#Named Entity Visualization
In this notebook, we first create NER pipeline and then inspect the basic method results and SparkNLP Ner Visualizer results. So, we will have a chance to see the power of the visualizer.  <br/>

Firstly, setting up packages and libraries

In [4]:
!wget https://raw.githubusercontent.com/JohnSnowLabs/spark-nlp-workshop/master/colab_setup.sh -O - | bash

--2021-10-23 16:14:49--  https://raw.githubusercontent.com/JohnSnowLabs/spark-nlp-workshop/master/colab_setup.sh
Resolving raw.githubusercontent.com (raw.githubusercontent.com)... 185.199.108.133, 185.199.109.133, 185.199.110.133, ...
Connecting to raw.githubusercontent.com (raw.githubusercontent.com)|185.199.108.133|:443... connected.
HTTP request sent, awaiting response... 200 OK
Length: 1608 (1.6K) [text/plain]
Saving to: ‘STDOUT’


2021-10-23 16:14:50 (33.1 MB/s) - written to stdout [1608/1608]

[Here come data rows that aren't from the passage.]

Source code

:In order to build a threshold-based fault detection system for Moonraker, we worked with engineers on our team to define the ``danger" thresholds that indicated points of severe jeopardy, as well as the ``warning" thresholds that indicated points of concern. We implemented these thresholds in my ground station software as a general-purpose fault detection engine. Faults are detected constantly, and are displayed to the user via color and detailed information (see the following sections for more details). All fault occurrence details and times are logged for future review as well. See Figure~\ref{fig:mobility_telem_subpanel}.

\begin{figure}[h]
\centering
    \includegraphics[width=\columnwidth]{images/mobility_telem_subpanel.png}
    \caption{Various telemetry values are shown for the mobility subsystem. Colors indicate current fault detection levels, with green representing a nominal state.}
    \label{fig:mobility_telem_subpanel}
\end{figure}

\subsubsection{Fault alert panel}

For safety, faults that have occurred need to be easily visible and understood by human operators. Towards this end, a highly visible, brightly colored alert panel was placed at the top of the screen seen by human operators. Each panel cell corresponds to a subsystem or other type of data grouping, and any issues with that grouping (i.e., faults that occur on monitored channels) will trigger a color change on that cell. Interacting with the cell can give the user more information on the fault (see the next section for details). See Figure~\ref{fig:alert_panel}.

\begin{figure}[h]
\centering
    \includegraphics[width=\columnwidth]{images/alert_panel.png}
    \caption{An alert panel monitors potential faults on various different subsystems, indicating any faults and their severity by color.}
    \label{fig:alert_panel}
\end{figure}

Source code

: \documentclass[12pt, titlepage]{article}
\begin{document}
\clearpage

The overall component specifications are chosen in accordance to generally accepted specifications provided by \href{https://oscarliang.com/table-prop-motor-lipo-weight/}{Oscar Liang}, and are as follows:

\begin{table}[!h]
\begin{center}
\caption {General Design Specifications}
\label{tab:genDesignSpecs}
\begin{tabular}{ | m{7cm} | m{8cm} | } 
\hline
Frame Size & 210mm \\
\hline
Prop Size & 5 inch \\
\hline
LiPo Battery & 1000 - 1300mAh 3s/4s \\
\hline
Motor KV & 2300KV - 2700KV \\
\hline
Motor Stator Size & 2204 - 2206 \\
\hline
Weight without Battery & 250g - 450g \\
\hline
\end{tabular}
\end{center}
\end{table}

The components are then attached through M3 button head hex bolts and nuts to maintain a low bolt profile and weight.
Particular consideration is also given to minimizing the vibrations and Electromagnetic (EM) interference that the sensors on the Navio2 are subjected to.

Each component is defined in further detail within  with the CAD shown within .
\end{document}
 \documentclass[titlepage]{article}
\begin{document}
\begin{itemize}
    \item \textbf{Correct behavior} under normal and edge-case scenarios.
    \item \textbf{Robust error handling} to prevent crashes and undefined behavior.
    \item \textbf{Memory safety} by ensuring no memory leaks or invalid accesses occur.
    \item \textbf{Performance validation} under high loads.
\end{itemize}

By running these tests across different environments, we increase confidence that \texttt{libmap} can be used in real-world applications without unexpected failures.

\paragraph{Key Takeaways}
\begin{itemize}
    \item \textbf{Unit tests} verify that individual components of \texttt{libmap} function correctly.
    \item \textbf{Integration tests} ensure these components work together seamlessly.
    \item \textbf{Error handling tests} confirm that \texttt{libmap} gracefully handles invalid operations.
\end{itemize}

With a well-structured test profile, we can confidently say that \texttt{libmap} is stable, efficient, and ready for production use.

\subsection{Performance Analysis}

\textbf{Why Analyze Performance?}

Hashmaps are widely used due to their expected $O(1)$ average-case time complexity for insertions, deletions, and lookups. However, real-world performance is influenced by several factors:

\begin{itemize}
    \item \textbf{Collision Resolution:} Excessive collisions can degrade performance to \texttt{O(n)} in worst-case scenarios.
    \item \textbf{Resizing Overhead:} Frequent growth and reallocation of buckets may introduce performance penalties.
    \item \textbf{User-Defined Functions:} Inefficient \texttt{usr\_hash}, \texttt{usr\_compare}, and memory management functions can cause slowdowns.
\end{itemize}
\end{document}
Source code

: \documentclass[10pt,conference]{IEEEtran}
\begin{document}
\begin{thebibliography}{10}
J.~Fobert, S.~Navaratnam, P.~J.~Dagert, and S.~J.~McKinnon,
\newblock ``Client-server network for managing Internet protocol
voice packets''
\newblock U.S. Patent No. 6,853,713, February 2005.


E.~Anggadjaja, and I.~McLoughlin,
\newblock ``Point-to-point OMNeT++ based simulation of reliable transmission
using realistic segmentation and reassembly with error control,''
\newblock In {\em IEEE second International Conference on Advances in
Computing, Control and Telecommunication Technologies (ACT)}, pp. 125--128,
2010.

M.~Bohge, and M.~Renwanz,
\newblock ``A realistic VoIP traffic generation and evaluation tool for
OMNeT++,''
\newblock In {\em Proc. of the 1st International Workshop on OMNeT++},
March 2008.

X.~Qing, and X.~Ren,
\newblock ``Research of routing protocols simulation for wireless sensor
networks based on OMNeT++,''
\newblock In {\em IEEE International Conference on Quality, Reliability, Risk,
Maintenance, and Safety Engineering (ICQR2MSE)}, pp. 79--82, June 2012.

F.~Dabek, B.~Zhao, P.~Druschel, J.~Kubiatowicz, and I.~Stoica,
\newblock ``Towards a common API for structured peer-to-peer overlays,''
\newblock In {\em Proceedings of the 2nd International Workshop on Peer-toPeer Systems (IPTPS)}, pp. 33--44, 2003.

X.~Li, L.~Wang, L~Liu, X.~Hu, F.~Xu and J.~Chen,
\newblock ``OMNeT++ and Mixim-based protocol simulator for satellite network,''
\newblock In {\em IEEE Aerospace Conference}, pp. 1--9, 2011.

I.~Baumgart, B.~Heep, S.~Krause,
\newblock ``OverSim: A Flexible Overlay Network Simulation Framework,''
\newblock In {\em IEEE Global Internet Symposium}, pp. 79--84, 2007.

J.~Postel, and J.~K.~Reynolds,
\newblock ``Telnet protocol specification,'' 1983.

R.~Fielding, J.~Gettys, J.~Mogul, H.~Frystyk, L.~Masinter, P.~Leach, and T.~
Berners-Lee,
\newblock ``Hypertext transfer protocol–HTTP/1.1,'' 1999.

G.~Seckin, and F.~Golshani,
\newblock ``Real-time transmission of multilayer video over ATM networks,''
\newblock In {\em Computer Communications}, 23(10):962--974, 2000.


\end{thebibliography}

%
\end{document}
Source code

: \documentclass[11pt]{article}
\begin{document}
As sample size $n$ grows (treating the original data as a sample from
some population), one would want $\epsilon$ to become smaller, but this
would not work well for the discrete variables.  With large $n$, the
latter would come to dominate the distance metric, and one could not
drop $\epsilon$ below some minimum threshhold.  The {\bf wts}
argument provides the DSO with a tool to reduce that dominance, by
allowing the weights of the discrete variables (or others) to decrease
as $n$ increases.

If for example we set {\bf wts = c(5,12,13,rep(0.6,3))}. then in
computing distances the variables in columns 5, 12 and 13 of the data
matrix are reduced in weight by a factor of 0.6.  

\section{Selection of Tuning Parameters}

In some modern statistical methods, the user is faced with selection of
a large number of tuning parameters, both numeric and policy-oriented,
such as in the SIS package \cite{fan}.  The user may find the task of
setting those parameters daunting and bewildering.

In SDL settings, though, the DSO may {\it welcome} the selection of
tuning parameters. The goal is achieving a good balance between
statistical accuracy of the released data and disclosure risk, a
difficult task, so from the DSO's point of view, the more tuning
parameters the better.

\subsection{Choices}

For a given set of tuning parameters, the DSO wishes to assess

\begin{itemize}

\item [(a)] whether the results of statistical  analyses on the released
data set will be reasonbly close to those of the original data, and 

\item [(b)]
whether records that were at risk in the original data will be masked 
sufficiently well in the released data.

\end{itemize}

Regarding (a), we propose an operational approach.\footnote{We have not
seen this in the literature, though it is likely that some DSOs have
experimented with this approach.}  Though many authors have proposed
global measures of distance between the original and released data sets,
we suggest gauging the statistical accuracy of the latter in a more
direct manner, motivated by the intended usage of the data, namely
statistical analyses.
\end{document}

setup Colab for PySpark 3.0.2 and Spark NLP 3.1.0
Get:1 https://cloud.r-project.org/bin/linux/ubuntu bionic-cran40/ InRelease [3,626 B]
Ign:2 https://developer.download.nvidia.com/compute/cuda/repos/ubuntu1804/x86_64  InRelease
Get:3 https://cloud.r-project.org/bin/linux/ubuntu bionic-cran40/ Packages [69.5 kB]
Ign:5 https://developer.download.nvidia.com/compute/machine-learning/repos/ubuntu1804/x86_64  InRelease
Get:6 https://developer.download.nvidia.com/compute/cuda/repos/ubuntu1804/x86_

In [5]:
import sparknlp
spark= sparknlp.start()

In [6]:
from sparknlp.annotator import *
from sparknlp.base import *
from pyspark.ml import Pipeline
from pyspark.sql import functions as F
import pandas as pd

Now, I will create annotators and models and put them into a pipeline. 

In [12]:
documentAssembler= DocumentAssembler()\
    .setInputCol("text")\
    .setOutputCol("document")

tokenizer= Tokenizer()\
    .setInputCols(["document"])\
    .setOutputCol("token")

spell_checker= ContextSpellCheckerModel.pretrained()\
    .setInputCols("token")\
    .setOutputCol("checked")

word_embedding= WordEmbeddingsModel.pretrained("glove_100d")\
    .setInputCols(["document", "checked"])\
    .setOutputCol("embeddings")

onto_ner = NerDLModel.pretrained("onto_100", 'en') \
          .setInputCols(["document", "checked", "embeddings"]) \
          .setOutputCol("ner")

ner_converter= NerConverter()\
    .setInputCols(["document", "checked", "ner"])\
    .setOutputCol("entities")

nlp_pipeline= Pipeline(stages=[ 
                               documentAssembler,
                               tokenizer,
                               spell_checker,
                               word_embedding,
                               onto_ner,
                               ner_converter
])

spellcheck_dl download started this may take some time.
Approximate size to download 111.4 MB
[OK!]
glove_100d download started this may take some time.
Approximate size to download 145.3 MB
[OK!]
onto_100 download started this may take some time.
Approximate size to download 13.5 MB
[OK!]


Fitting the pipeline

In [83]:
empty_df= spark.createDataFrame([[" "]]).toDF("text")
model= nlp_pipeline.fit(empty_df)

In [158]:
example= ["""Wesley Sneijder is a great player and he has numbers of achievements such as a World Cup, a UEFA Champions League title in his career.
             However, he declared his retirement last week on BBCSport livestream"""] #sample text data
df= spark.createDataFrame([example]).toDF("text")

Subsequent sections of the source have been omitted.